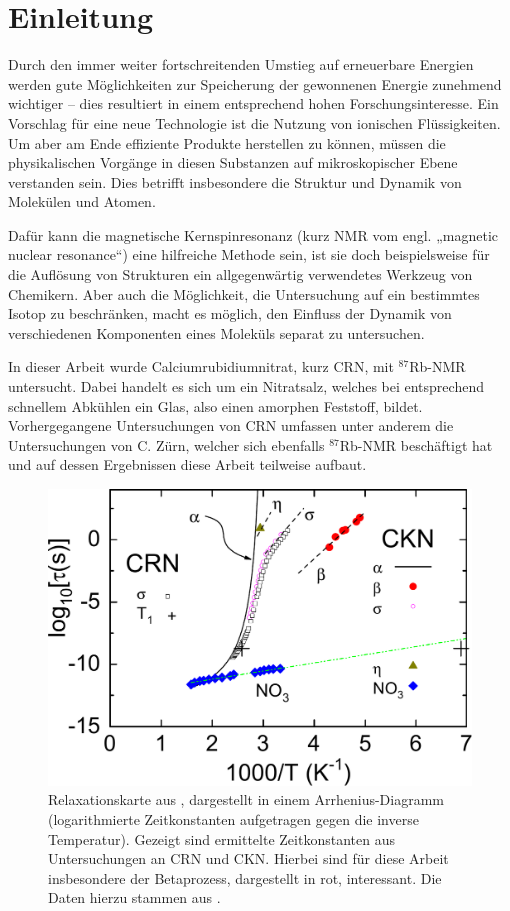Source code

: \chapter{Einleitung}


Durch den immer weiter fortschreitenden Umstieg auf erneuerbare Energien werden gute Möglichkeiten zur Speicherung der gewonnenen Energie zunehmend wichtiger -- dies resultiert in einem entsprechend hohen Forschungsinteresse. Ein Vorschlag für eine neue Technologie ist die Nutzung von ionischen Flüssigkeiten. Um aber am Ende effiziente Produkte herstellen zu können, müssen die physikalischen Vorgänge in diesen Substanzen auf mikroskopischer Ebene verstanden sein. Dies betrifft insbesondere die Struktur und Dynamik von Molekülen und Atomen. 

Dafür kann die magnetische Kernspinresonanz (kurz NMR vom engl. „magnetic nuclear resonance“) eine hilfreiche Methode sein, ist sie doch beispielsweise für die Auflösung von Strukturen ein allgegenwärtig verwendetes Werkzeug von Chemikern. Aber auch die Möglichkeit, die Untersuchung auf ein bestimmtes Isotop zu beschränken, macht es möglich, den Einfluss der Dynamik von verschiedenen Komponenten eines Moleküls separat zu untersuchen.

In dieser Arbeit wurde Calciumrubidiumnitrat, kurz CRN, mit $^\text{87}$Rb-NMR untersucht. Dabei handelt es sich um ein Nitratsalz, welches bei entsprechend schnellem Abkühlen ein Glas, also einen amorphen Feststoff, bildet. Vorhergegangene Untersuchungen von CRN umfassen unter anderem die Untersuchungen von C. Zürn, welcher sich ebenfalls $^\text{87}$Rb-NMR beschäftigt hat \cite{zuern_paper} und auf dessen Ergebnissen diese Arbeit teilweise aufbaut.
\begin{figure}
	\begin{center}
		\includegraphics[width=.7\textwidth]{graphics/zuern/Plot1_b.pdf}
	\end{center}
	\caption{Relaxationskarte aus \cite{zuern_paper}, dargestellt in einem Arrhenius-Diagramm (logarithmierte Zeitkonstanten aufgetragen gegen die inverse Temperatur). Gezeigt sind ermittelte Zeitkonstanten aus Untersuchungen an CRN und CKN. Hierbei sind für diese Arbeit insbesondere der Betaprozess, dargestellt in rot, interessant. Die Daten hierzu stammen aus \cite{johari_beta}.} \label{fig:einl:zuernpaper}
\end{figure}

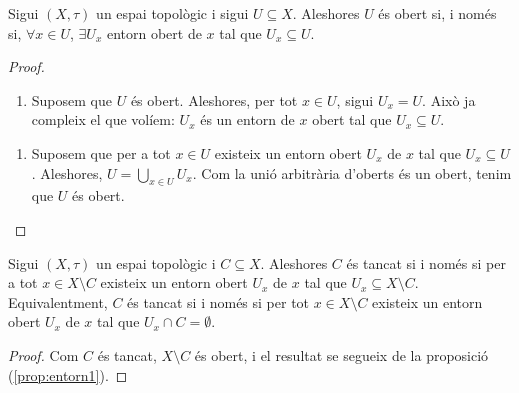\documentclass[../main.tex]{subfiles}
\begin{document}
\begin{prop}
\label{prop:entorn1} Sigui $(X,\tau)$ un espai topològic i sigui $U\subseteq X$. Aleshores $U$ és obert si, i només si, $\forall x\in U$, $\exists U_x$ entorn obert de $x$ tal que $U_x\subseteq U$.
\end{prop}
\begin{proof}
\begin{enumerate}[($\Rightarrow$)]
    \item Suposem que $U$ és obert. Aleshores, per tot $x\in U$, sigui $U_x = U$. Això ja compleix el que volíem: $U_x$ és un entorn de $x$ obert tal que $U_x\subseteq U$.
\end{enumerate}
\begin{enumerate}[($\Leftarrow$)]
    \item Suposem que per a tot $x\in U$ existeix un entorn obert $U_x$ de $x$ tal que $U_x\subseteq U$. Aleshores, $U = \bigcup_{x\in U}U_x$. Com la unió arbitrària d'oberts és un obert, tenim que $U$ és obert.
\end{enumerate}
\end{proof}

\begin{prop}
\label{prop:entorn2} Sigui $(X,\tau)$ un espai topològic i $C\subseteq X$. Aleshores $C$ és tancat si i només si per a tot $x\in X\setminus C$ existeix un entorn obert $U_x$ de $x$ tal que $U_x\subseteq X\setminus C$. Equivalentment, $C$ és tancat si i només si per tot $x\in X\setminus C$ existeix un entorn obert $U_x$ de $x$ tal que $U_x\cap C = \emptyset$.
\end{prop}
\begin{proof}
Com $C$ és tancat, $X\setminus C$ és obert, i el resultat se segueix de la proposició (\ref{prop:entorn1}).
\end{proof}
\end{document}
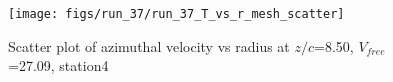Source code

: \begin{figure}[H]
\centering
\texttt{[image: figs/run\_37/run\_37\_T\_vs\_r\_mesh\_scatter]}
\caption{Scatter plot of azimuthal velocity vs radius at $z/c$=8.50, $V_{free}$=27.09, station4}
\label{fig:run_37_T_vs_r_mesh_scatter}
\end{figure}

══════════

> _Activity_: If the listing above includes images, copy every line of it exactly except those images.

> _Written answer_:
Source code

: \chapter{Einleitung}


Durch den immer weiter fortschreitenden Umstieg auf erneuerbare Energien werden gute Möglichkeiten zur Speicherung der gewonnenen Energie zunehmend wichtiger -- dies resultiert in einem entsprechend hohen Forschungsinteresse. Ein Vorschlag für eine neue Technologie ist die Nutzung von ionischen Flüssigkeiten. Um aber am Ende effiziente Produkte herstellen zu können, müssen die physikalischen Vorgänge in diesen Substanzen auf mikroskopischer Ebene verstanden sein. Dies betrifft insbesondere die Struktur und Dynamik von Molekülen und Atomen. 

Dafür kann die magnetische Kernspinresonanz (kurz NMR vom engl. „magnetic nuclear resonance“) eine hilfreiche Methode sein, ist sie doch beispielsweise für die Auflösung von Strukturen ein allgegenwärtig verwendetes Werkzeug von Chemikern. Aber auch die Möglichkeit, die Untersuchung auf ein bestimmtes Isotop zu beschränken, macht es möglich, den Einfluss der Dynamik von verschiedenen Komponenten eines Moleküls separat zu untersuchen.

In dieser Arbeit wurde Calciumrubidiumnitrat, kurz CRN, mit $^\text{87}$Rb-NMR untersucht. Dabei handelt es sich um ein Nitratsalz, welches bei entsprechend schnellem Abkühlen ein Glas, also einen amorphen Feststoff, bildet. Vorhergegangene Untersuchungen von CRN umfassen unter anderem die Untersuchungen von C. Zürn, welcher sich ebenfalls $^\text{87}$Rb-NMR beschäftigt hat \cite{zuern_paper} und auf dessen Ergebnissen diese Arbeit teilweise aufbaut.
\begin{figure}
	\begin{center}
		\includegraphics[width=.7\textwidth]{graphics/zuern/Plot1_b.pdf}
	\end{center}
	\caption{Relaxationskarte aus \cite{zuern_paper}, dargestellt in einem Arrhenius-Diagramm (logarithmierte Zeitkonstanten aufgetragen gegen die inverse Temperatur). Gezeigt sind ermittelte Zeitkonstanten aus Untersuchungen an CRN und CKN. Hierbei sind für diese Arbeit insbesondere der Betaprozess, dargestellt in rot, interessant. Die Daten hierzu stammen aus \cite{johari_beta}.} \label{fig:einl:zuernpaper}
\end{figure}

\documentclass[../main.tex]{subfiles}
\begin{document}
\begin{prop}
\label{prop:entorn1} Sigui $(X,\tau)$ un espai topològic i sigui $U\subseteq X$. Aleshores $U$ és obert si, i només si, $\forall x\in U$, $\exists U_x$ entorn obert de $x$ tal que $U_x\subseteq U$.
\end{prop}
\begin{proof}
\begin{enumerate}[($\Rightarrow$)]
    \item Suposem que $U$ és obert. Aleshores, per tot $x\in U$, sigui $U_x = U$. Això ja compleix el que volíem: $U_x$ és un entorn de $x$ obert tal que $U_x\subseteq U$.
\end{enumerate}
\begin{enumerate}[($\Leftarrow$)]
    \item Suposem que per a tot $x\in U$ existeix un entorn obert $U_x$ de $x$ tal que $U_x\subseteq U$. Aleshores, $U = \bigcup_{x\in U}U_x$. Com la unió arbitrària d'oberts és un obert, tenim que $U$ és obert.
\end{enumerate}
\end{proof}

\begin{prop}
\label{prop:entorn2} Sigui $(X,\tau)$ un espai topològic i $C\subseteq X$. Aleshores $C$ és tancat si i només si per a tot $x\in X\setminus C$ existeix un entorn obert $U_x$ de $x$ tal que $U_x\subseteq X\setminus C$. Equivalentment, $C$ és tancat si i només si per tot $x\in X\setminus C$ existeix un entorn obert $U_x$ de $x$ tal que $U_x\cap C = \emptyset$.
\end{prop}
\begin{proof}
Com $C$ és tancat, $X\setminus C$ és obert, i el resultat se segueix de la proposició (\ref{prop:entorn1}).
\end{proof}
\end{document}
Source code

: \begin{figure}[H]
\centering
\texttt{[image: figs/run\_37/run\_37\_T\_vs\_r\_mesh\_scatter]}
\caption{Scatter plot of azimuthal velocity vs radius at $z/c$=8.50, $V_{free}$=27.09, station4}
\label{fig:run_37_T_vs_r_mesh_scatter}
\end{figure}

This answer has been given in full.